Search code examples
pythonscikit-learntext-processingtf-idftfidfvectorizer

Calculating TF-IDF Score of a Single String


I do a string matching using TF-IDF and Cosine Similarity and it's working good for finding the similarity between strings in a list of strings.

Now, I want to do the matching between a new string against the previously calculated matrix. I calculate the TF-IDF score using below code.

from sklearn.feature_extraction.text import TfidfVectorizer

vectorizer = TfidfVectorizer(min_df=1, analyzer=ngrams)
tf_idf_matrix = vectorizer.fit_transform(list_string)

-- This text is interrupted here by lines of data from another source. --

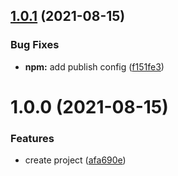 ## [1.0.1](https://github.com/DerYeger/vue-masonry-wall/compare/v1.0.0...v1.0.1) (2021-08-15)


### Bug Fixes

* **npm:** add publish config ([f151fe3](https://github.com/DerYeger/vue-masonry-wall/commit/f151fe31166dea440422c9b1486e649192085203))

# 1.0.0 (2021-08-15)


### Features

* create project ([afa690e](https://github.com/DerYeger/vue-masonry-wall/commit/afa690e2b2aa9fcfa1a80391548922db58f81f09))

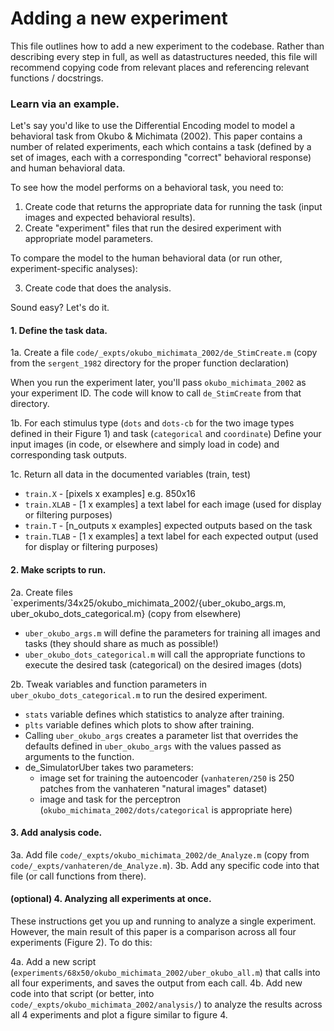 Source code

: Adding a new experiment
====================

This file outlines how to add a new experiment to the codebase. Rather than
describing every step in full, as well as datastructures needed,
this file will recommend copying code from relevant places and
referencing relevant functions / docstrings.

### Learn via an example.

Let's say you'd like to use the Differential Encoding model to model
a behavioral task from Okubo & Michimata (2002). This paper contains
a number of related experiments, each which contains a task (defined by
a set of images, each with a corresponding "correct" behavioral response)
and human behavioral data.

To see how the model performs on a behavioral task, you need to:

1. Create code that returns the appropriate data for running the task (input images and expected behavioral results).
2. Create "experiment" files that run the desired experiment with appropriate model parameters.

To compare the model to the human behavioral data (or run other, experiment-specific analyses):

3. Create code that does the analysis.

Sound easy? Let's do it.


#### 1. Define the task data.

1a. Create a file `code/_expts/okubo_michimata_2002/de_StimCreate.m` (copy from the `sergent_1982` directory for the proper function declaration)

When you run the experiment later, you'll pass `okubo_michimata_2002` as your experiment ID. The code will know to call `de_StimCreate` from that directory.

1b. For each stimulus type (`dots` and `dots-cb` for the two image types defined in their Figure 1) and task (`categorical` and `coordinate`)
Define your input images (in code, or elsewhere and simply load in code) and corresponding task outputs.

1c. Return all data in the documented variables (train, test)
* `train.X` - [pixels x examples] e.g. 850x16
* `train.XLAB` - [1 x examples] a text label for each image (used for display or filtering purposes)
* `train.T` - [n_outputs x examples] expected outputs based on the task
* `train.TLAB` - [1 x examples] a text label for each expected output (used for display or filtering purposes)



#### 2. Make scripts to run.

2a. Create files `experiments/34x25/okubo_michimata_2002/{uber_okubo_args.m, uber_okubo_dots_categorical.m} (copy from elsewhere)

* `uber_okubo_args.m` will define the parameters for training all images and tasks (they should share as much as possible!)
* `uber_okubo_dots_categorical.m` will call the appropriate functions to execute the desired task (categorical) on the desired images (dots)

2b. Tweak variables and function parameters in `uber_okubo_dots_categorical.m` to run the desired experiment.

* `stats` variable defines which statistics to analyze after training.
* `plts` variable defines which plots to show after training.
* Calling `uber_okubo_args` creates a parameter list that overrides the defaults defined in `uber_okubo_args` with the values passed as arguments to the function.
* de_SimulatorUber takes two parameters:
    * image set for training the autoencoder (`vanhateren/250` is 250 patches from the vanhateren "natural images" dataset)
    * image and task for the perceptron (`okubo_michimata_2002/dots/categorical` is appropriate here)


#### 3. Add analysis code.

3a. Add file `code/_expts/okubo_michimata_2002/de_Analyze.m` (copy from `code/_expts/vanhateren/de_Analyze.m`).
3b. Add any specific code into that file (or call functions from there).


#### (optional) 4. Analyzing all experiments at once.

These instructions get you up and running to analyze a single experiment. However, the main result of this paper is a comparison across all four experiments (Figure 2). To do this:

4a. Add a new script (`experiments/68x50/okubo_michimata_2002/uber_okubo_all.m`) that calls into all four experiments, and saves the output from each call.
4b. Add new code into that script (or better, into `code/_expts/okubo_michimata_2002/analysis/`) to analyze the results across all 4 experiments and plot a figure similar to figure 4.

How can I calculate the TF-IDF score of a new string against previous matrix? I can add the new string to the series and recalculate the matrix like below, but it will be inefficient since I only want the last index of the matrix and don't need the matrix of the old series to be recalculated.

list_string = list_string.append(new_string)

single_matrix = vectorizer.fit_transform(list_string)

single_matrix = single_matrix[len(list_string) - 1:]

After reading a while about TF-IDF calculation, I am thinking about saving the IDF value of each term and manually calculate the TF-IDF of the new string without using the matrix, but I don't know how to do that. How can I do this? Or is there any better way?


Solution

  • Refitting the TF-IDF in order to calculate the score of a single entry is not the way; you should simply use the .transform() method of the existing fitted vectorizer to your new string (not to the whole matrix):

    single_entry = vectorizer.transform(new_string)
    

    See the docs.